# Quantity of Sanitizer required for Sanitizing Surfaces.

Member
Greetings to all the forum members.

My query today is related to calculation of quantity required for sanitizing surfaces using 70% (v/v) Ethanol based sanitizer. High pressure sprayers are used for surface sanitization. Please provide the basis of calculation, for eg: how much sanitizer is required for an area of 100 square meters. Any supporting document for the above calculation is highly appreciated.

Your wise response is eagerly awaited.

• Member
Seems like a bit of a waste of Ethanol. Here's a list of suggestions for surface disinfection: https://www.canada.ca/en/health-canada/services/drugs-health-products/disinfectants/covid-19/list.html#tbl1
• Member
According to CDC's website, Benzalkonium Chloride is not an effective agent against SARS COVID-19. Most of the products mentioned on the provided link are based on Benzalkonium Chloride.

Secondly, in case of Sodium Hypochlorite and Hydrogen Peroxide, what concentration is to be used for formulating the final sprayable product ?
• Member
According to CDC's website, Benzalkonium Chloride is not an effective agent against SARS COVID-19. Most of the products mentioned on the provided link are based on Benzalkonium Chloride.

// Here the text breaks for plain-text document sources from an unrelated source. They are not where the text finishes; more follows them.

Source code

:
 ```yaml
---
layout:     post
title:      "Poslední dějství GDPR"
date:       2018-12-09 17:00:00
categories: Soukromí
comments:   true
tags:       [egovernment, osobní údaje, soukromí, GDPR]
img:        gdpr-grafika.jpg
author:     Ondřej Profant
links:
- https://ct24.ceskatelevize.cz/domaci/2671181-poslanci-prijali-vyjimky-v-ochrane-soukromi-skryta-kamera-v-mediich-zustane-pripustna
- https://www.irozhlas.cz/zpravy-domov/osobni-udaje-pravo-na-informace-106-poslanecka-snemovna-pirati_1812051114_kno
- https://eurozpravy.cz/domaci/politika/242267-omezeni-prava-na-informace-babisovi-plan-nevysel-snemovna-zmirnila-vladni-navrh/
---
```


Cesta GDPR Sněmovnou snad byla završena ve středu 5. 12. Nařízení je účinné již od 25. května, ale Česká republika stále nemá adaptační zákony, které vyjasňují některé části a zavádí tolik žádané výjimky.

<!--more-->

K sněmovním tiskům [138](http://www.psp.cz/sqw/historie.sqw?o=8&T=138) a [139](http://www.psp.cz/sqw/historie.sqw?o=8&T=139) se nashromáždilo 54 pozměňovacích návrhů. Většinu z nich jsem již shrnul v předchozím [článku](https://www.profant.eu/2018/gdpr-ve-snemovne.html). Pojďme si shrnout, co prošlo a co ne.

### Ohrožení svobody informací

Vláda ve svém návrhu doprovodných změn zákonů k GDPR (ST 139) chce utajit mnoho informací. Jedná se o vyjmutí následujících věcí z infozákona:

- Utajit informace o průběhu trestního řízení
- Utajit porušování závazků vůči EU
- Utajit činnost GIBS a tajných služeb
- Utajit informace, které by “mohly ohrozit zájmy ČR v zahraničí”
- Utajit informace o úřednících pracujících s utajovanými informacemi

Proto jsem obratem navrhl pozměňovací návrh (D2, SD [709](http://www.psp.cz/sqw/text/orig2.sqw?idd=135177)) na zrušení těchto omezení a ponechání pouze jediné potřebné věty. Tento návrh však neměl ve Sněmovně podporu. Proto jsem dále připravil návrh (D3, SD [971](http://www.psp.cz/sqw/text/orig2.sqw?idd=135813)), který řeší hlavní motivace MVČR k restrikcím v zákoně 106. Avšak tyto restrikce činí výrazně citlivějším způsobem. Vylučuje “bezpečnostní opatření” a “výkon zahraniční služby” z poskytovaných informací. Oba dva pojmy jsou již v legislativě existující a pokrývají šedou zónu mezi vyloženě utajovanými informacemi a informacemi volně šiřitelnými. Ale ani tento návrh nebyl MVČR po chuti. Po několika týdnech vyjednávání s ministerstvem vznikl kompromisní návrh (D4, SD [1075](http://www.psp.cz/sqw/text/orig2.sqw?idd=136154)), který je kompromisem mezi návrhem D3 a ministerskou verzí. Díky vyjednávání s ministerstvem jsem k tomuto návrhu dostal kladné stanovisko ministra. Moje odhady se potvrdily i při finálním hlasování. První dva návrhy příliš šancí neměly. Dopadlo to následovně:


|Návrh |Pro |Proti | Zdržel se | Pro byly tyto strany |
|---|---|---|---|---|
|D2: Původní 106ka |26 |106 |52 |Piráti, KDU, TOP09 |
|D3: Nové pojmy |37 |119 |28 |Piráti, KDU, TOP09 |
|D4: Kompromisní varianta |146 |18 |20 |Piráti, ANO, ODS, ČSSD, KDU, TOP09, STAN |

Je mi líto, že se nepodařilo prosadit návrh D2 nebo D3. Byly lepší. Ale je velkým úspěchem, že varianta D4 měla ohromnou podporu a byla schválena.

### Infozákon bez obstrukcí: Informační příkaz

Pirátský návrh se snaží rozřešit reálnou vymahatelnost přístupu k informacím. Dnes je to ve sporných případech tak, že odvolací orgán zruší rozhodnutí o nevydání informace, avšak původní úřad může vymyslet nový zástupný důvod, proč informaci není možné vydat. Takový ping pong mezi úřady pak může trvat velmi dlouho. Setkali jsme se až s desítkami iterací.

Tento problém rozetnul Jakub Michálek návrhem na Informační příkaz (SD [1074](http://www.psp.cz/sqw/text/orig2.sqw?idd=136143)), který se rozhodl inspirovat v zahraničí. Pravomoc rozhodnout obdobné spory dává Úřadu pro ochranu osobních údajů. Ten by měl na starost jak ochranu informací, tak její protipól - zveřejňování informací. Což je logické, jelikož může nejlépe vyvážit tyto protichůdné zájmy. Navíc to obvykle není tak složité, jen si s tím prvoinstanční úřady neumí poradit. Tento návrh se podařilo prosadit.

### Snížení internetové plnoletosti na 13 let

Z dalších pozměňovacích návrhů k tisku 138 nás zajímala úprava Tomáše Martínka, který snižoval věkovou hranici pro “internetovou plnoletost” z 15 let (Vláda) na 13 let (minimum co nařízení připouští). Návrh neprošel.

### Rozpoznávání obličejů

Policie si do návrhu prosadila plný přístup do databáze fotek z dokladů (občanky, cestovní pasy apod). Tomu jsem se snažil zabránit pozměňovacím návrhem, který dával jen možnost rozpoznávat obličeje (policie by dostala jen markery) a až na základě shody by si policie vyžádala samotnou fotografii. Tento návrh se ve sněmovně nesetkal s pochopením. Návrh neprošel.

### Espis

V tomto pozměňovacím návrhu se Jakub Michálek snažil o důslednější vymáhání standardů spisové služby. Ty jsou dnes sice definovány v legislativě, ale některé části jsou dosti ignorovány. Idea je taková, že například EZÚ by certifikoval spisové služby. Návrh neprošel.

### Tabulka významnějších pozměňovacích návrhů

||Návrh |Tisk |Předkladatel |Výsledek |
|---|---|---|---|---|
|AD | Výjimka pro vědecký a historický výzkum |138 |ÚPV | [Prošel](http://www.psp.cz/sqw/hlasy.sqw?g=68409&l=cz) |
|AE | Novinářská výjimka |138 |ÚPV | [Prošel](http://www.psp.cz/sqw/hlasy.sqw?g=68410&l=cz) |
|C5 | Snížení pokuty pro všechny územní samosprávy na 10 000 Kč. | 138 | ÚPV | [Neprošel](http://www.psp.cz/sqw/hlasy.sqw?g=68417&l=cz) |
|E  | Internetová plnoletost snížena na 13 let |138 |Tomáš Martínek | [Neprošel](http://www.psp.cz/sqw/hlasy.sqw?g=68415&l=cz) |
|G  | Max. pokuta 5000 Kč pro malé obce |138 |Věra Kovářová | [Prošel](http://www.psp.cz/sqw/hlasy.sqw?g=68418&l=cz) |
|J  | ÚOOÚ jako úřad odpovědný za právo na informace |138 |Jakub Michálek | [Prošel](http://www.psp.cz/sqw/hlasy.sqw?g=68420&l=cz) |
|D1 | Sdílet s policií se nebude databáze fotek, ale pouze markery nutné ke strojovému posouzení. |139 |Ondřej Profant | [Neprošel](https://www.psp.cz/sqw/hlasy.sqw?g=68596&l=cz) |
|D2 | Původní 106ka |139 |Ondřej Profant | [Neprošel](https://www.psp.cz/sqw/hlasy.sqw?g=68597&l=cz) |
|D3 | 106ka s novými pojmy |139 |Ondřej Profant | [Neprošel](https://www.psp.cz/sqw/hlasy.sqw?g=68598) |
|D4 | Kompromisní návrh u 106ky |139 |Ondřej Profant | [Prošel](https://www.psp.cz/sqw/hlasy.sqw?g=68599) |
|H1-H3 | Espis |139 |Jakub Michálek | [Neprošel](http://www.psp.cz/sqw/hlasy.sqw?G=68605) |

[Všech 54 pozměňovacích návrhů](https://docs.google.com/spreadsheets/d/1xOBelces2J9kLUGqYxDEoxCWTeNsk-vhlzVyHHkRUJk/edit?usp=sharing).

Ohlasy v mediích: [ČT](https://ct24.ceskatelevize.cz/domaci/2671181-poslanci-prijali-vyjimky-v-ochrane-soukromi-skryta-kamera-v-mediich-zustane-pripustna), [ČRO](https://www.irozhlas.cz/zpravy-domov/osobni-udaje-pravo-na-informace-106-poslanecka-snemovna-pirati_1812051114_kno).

Secondly, in case of Sodium Hypochlorite and Hydrogen Peroxide, what concentration is to be used for formulating the final sprayable product ?
A registered biocide product we bought suggested a concentration of 1,25% active chlorine. Most likely the concentration is suggested based on tests.
• Member
The availability of 12% NaOCl is not an issue for us. This 12% grade has available chlorine as 140-190 gpl. The density of this 12% grade of NaOCl is 1.22-1.27 kg/lit. The calculation would then be

Available Chlorine =140 gm/1 litre = 0.140 kg/ 1.22 kg = 0.11475 kg/kg = 11.4754 % (w/w).

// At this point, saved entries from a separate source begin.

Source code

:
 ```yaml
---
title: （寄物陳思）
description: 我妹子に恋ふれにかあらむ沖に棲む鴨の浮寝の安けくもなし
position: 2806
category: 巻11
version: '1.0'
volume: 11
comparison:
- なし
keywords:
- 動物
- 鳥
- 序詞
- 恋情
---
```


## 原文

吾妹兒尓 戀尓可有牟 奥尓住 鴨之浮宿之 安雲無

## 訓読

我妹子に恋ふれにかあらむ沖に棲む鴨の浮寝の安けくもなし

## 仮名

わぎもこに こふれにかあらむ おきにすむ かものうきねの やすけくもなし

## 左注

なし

We need to dilute this 11.47 % to 1.25 %.

The dilution would then be calculated as 11.47/1.25 = 9.176.

Dividing 1000 kg into 9.176+1 = 10.176 parts, we get as follows

For a 1000 kg batch we would then have to mix 901.73 kg (901.73 lit.) of water and 98.27 kg (80.55 lit.) of this NaOCl 12% grade. The final mixture would then have the density of 1000 kg/ 982.28 lit. = 1.018 kg/lit.

Are the above calculations correct ???

Secondly, how to calculate the surface coverage requirement for disinfection application ???